▶ Data to use:

BEGIN

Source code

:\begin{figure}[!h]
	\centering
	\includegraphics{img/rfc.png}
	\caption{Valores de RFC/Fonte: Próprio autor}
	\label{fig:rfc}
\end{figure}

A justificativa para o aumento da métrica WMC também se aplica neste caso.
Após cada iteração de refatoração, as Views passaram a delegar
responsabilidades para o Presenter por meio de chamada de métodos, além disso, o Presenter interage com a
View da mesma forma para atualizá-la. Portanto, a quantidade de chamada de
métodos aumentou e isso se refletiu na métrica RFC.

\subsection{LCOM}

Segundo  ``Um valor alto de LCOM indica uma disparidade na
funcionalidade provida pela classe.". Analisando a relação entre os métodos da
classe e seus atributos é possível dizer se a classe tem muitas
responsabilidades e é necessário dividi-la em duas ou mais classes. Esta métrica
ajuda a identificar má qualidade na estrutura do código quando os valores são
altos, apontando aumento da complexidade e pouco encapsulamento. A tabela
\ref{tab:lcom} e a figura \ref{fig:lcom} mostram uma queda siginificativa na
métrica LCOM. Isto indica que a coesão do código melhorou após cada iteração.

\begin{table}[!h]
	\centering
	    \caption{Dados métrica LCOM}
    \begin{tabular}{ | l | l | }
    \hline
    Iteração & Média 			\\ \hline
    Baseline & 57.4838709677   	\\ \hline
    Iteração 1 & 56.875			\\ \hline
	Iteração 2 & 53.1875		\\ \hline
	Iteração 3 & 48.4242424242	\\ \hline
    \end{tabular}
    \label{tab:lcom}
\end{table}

END
BEGIN

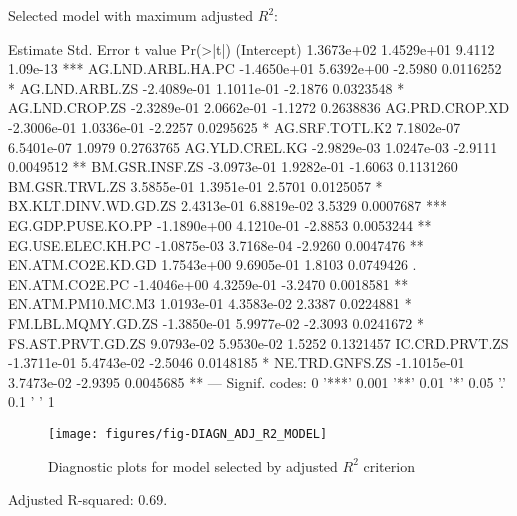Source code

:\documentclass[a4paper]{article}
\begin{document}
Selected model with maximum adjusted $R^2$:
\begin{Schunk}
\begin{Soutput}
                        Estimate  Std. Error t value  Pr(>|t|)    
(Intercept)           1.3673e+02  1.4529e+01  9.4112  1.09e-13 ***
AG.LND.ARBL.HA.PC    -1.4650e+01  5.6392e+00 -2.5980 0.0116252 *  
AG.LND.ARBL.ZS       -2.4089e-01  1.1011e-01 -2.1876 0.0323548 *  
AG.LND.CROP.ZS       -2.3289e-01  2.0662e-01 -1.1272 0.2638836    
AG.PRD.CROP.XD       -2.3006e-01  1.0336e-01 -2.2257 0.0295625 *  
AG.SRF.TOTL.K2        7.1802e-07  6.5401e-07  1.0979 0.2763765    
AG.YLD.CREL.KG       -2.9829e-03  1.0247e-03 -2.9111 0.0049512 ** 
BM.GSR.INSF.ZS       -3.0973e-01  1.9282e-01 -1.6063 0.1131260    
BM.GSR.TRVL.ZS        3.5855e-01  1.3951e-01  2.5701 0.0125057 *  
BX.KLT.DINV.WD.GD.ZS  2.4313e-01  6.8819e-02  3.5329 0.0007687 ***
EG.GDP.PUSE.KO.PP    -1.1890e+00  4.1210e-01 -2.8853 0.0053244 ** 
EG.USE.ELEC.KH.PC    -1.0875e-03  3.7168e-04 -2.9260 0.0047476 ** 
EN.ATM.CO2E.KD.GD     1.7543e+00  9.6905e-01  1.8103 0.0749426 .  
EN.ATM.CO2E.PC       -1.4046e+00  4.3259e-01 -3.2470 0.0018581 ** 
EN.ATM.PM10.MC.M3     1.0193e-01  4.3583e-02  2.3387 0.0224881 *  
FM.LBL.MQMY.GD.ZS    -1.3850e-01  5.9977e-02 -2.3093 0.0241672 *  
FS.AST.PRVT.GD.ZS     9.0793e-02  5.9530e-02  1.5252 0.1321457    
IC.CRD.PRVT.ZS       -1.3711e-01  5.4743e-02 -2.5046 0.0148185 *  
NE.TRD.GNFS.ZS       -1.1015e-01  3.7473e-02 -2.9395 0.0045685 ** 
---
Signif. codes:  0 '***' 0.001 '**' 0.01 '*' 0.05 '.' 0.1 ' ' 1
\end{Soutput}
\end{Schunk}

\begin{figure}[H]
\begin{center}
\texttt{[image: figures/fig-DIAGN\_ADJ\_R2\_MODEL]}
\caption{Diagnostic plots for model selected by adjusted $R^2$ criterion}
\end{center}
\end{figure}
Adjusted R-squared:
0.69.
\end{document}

END

▶ Problem:
Filter the entries down to the lines holding the string "responsabilidades". Copy each of those lines.

▶ Answer for this exercise:
responsabilidades para o Presenter por meio de chamada de métodos, além disso, o Presenter interage com a
responsabilidades e é necessário dividi-la em duas ou mais classes. Esta métrica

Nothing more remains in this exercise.